Task goal: In the listing below, a line holding "- 测试图像：https:/" and a line holding "- Extraction code: 5h71" mark the range. Retype both exactly, with all lines between them.

Data for processing:

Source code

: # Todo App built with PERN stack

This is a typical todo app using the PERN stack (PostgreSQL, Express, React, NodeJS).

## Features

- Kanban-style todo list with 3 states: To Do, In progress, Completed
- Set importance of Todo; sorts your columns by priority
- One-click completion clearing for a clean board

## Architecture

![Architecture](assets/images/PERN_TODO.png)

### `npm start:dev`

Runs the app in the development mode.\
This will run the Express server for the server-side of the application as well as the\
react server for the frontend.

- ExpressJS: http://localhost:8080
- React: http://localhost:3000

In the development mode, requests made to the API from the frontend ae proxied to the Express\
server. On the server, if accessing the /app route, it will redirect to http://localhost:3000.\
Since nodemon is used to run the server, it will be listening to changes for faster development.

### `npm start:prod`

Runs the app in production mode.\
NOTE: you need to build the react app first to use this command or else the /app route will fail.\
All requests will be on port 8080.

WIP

---

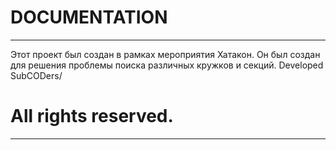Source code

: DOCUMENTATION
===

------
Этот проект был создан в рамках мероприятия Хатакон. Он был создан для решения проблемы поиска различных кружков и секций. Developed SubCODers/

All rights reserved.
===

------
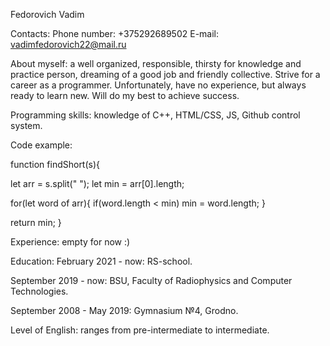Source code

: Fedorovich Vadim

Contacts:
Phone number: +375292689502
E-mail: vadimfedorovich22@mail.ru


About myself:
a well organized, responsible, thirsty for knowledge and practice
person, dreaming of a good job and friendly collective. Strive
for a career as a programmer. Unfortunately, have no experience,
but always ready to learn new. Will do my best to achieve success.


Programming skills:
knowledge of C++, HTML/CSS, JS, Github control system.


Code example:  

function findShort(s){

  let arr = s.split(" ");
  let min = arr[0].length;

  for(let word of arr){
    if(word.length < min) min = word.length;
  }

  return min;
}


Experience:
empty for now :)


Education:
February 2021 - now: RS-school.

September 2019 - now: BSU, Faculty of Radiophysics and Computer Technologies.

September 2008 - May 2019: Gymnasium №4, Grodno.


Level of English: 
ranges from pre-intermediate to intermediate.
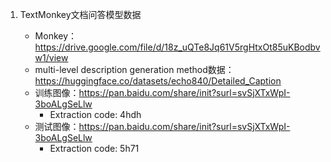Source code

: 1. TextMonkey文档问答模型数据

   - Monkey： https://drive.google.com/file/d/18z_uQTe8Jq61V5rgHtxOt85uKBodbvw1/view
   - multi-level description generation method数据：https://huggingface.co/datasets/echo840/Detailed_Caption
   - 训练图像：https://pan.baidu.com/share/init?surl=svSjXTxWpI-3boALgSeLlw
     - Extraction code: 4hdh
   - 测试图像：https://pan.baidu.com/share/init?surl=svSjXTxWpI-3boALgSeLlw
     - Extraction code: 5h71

Result of this exercise:
   - 测试图像：https://pan.baidu.com/share/init?surl=svSjXTxWpI-3boALgSeLlw
     - Extraction code: 5h71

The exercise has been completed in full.